- The Bank of Canada will oversee the framework and initially allocate CA$10 million, with CA$5 million annually thereafter.
- The Retail Payment Activities Act will be amended to cover payment services related to stablecoins.
- Canada’s reforms align with comparable regulatory frameworks in the United Kingdom, the EU and Australia.
The Canadian federal 2025 budget, released on November 4, places fiat-backed stablecoins at the center of its plan to modernize the national payment system.
The initiative marks a clear policy shift away from exclusive study of central bank digital currencies toward the regulation of private digital assets within the country’s financial framework.
By introducing detailed rules for issuance, redemption and oversight, the government aims to ensure stablecoins are safe, transparent and suitable for everyday transactions while protecting financial stability.
The Bank of Canada will supervise the framework and integrate stablecoins into the Retail Payment Activities Act.
Regulated path for fiat-backed stablecoins
Under the new framework, issuers will be required to maintain adequate reserves, implement risk management systems and comply with data protection standards.
The legislation also includes national security provisions to preserve the integrity of the financial system and safeguard consumers.
The Bank of Canada will allocate CA$10 million over two years beginning in 2026 to manage the framework, with annual operating costs of CA$5 million to be recovered from regulated issuers.
Amendments to the Retail Payment Activities Act (RPAA) will bring payment service providers that process stablecoin transactions under formal oversight.
Introduced in 2021, the RPAA already governs both domestic and foreign payment firms operating in Canada. Its extension to include stablecoin use reflects the government’s intention to fold digital currencies into the existing financial supervision structure.
From central bank money to private innovation
This step represents a turning point in Canada’s digital currency policy. In September 2024, the central bank opted not to issue a retail central bank digital currency and shifted its focus to analyzing global payment trends.
That decision left a gap now addressed by the new stablecoin legislation.
Officials acknowledged that Canada’s reforms had been slower than in other major economies.
Ron Morrow, Executive Director of Payments at the Bank of Canada, had previously warned that Canada risked falling behind the United Kingdom, Australia and the European Union, which already have digital asset frameworks.
By choosing regulation over issuing its own digital currency, Canada adopts a hybrid model that permits private innovation while maintaining government oversight.
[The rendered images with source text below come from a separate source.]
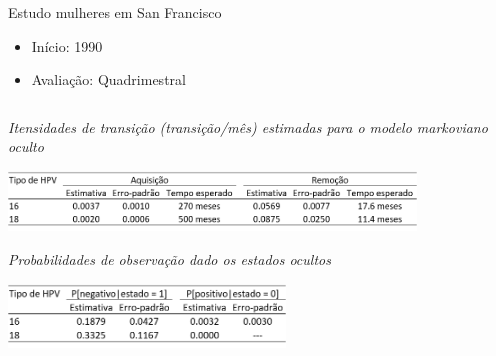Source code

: \documentclass[ignorenonframetext,]{beamer}
\begin{document}
\begin{frame}

\begin{columns}
 \begin{column}{.4\textwidth}

  \begin{block}{Estudo}
   mulheres em San Francisco
  \pause
   \begin{itemize}
    \item Início: 1990
    \item Avaliação: Quadrimestral
   \end{itemize}
  \end{block}
 
 \end{column}
\end{columns}

\end{frame}

\begin{frame}

\textit{Itensidades de transição (transição/mês) estimadas para o 
        modelo markoviano oculto}

\includegraphics*[height = 1.6cm]{iBagens/t3.png}

\vspace{.5cm}

\pause
\textit{Probabilidades de observação dado os estados ocultos}

\centering \includegraphics*[height = 1.7cm]{iBagens/t4.png}

\end{frame}
\end{document}
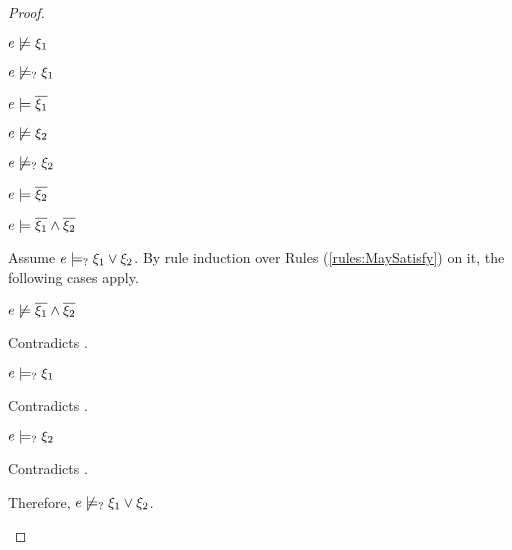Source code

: \begin{proof}
\begin{byCases}
\begin{byCases}
        \begin{pfsteps*}
        \item $e \not\models \xi_1$  
        \item $e \not\models_{?} \xi_1$  
        \item $e \models \overline{\xi_1}$  
        \item $e \not\models \xi_2$  
        \item $e \not\models_{?} \xi_2$  
        \item $e \models \overline{\xi_2}$  
        \item $e \models \overline{\xi_1} \wedge \overline{\xi_2}$  
        \end{pfsteps*}
        Assume $e \models_{?} \xi_1 \vee \xi_2$. By rule induction over Rules (\ref{rules:MaySatisfy}) on it, the following cases apply.
        \begin{byCases}
        \item[\text{(\ref{rule:CMSNotVal})}]
            \begin{pfsteps*}
            \item $e \not\models \overline{\xi_1} \wedge \overline{\xi_2}$ 
            \end{pfsteps*}
            Contradicts .
        \item[\text{(\ref{rule:CMSOr1})}]
            \begin{pfsteps*}
            \item $e \models_{?} \xi_1$ 
            \end{pfsteps*}
            Contradicts .
        \item[\text{(\ref{rule:CMSOr2})}]
            \begin{pfsteps*}
            \item $e \models_{?} \xi_2$ 
            \end{pfsteps*}
            Contradicts .
        \end{byCases}
        Therefore, $e \not\models_{?} \xi_1 \vee \xi_2$.
        

\end{byCases}
\end{byCases}
\end{proof}
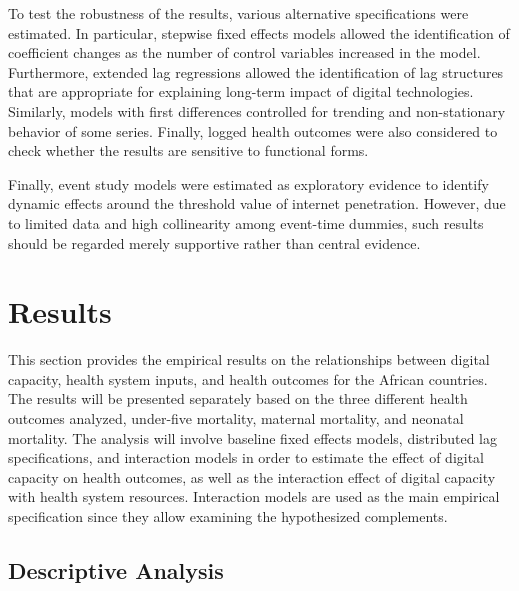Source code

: \documentclass[12pt]{article}
\begin{document}
To test the robustness of the results, various alternative specifications were estimated. In particular, stepwise fixed effects models allowed the identification of coefficient changes as the number of control variables increased in the model. Furthermore, extended lag regressions allowed the identification of lag structures that are appropriate for explaining long-term impact of digital technologies. Similarly, models with first differences controlled for trending and non-stationary behavior of some series. Finally, logged health outcomes were also considered to check whether the results are sensitive to functional forms.

Finally, event study models were estimated as exploratory evidence to identify dynamic effects around the threshold value of internet penetration. However, due to limited data and high collinearity among event-time dummies, such results should be regarded merely supportive rather than central evidence.


\section{Results}

This section provides the empirical results on the relationships between digital capacity, health system inputs, and health outcomes for the African countries. The results will be presented separately based on the three different health outcomes analyzed, under-five mortality, maternal mortality, and neonatal mortality. The analysis will involve baseline fixed effects models, distributed lag specifications, and interaction models in order to estimate the effect of digital capacity on health outcomes, as well as the interaction effect of digital capacity with health system resources. Interaction models are used as the main empirical specification since they allow examining the hypothesized complements.

\subsection{Descriptive Analysis}
\end{document}

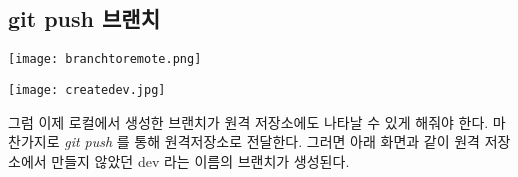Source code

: \documentclass[11pt]{article}
\begin{document}
	\subsection{git push 브랜치}
	\begin{center}\texttt{[image: branchtoremote.png]}\end{center}
	\begin{center}\texttt{[image: createdev.jpg]}\end{center}
	그럼 이제 로컬에서 생성한 브랜치가 원격 저장소에도 나타날 수 있게 해줘야 한다. 마찬가지로 \textit{git push} 를 통해 원격저장소로 전달한다. 그러면 아래 화면과 같이 원격 저장소에서 만들지 않았던 dev 라는 이름의 브랜치가 생성된다. 
	
	
	
	
	
	
\end{document}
The goal is to foster payment innovation without compromising regulatory control.
Building a modern, secure payments system
The stablecoin framework is part of a broader payments modernization plan.
Alongside this, the government plans progress on consumer-focused banking, open data mobility and a Real-Time Rail system intended to enable instant fund transfers by 2026.
For consumers, the reforms promise faster, more reliable transactions and potential cost reductions for cross-border payments. For issuers and payment providers, the challenge will be meeting new compliance requirements while remaining competitive.
The legislation’s emphasis on privacy and national security also signals the government’s intent to build public trust in digital finance as it becomes a core part of the economy.
Toward a digitally integrated financial system
The new stablecoin rules complement existing crypto regulations in Canada, which already require strict compliance from exchanges and trading platforms.
Several large international firms have withdrawn from the market in recent years, citing complex regulatory demands.
Additionally, a crypto-asset reporting framework coming into effect in 2026 will require crypto service providers to report customer and transaction data to tax authorities.
Together, these developments reflect a strategic shift in how Canada views digital finance. Replacing experimental central bank projects with clear regulation, the government is laying the groundwork for a secure and inclusive digital economy.